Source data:
^^^^

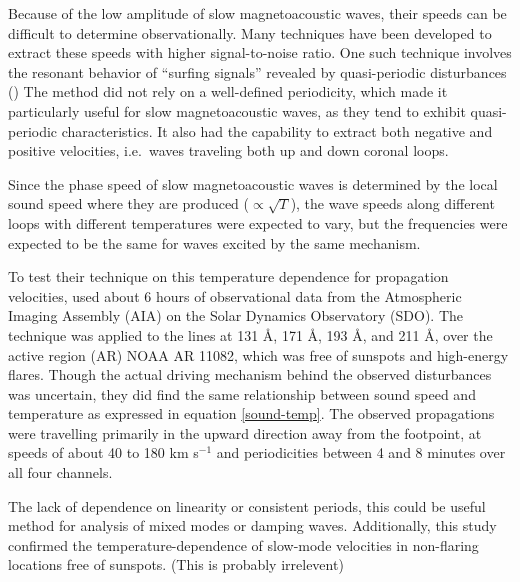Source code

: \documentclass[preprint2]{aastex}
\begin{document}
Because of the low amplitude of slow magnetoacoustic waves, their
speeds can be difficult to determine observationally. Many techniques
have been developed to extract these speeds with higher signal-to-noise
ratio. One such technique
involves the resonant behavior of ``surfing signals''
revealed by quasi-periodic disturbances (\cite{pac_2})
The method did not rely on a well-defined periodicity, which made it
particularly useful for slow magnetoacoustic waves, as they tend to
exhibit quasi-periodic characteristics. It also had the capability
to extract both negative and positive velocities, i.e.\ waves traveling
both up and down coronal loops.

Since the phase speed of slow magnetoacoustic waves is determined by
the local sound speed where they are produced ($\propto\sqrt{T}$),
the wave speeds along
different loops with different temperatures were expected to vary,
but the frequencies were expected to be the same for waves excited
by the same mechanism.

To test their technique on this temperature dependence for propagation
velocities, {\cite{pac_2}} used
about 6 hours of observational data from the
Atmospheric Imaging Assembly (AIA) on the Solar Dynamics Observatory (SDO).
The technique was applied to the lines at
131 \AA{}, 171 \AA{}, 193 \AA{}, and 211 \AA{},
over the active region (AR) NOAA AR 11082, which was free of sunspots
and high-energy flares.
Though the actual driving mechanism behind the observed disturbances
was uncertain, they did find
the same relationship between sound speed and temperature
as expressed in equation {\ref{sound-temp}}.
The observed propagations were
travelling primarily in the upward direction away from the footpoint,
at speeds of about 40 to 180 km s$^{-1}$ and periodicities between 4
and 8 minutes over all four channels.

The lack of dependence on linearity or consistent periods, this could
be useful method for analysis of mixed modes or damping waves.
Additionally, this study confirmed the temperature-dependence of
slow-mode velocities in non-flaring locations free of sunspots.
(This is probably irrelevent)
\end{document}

^^^^

ABOUT THIS EXERCISE: Please report, as a bare number, how many lines of the data contain the word "useful".

EXERCISE OUTPUT: 2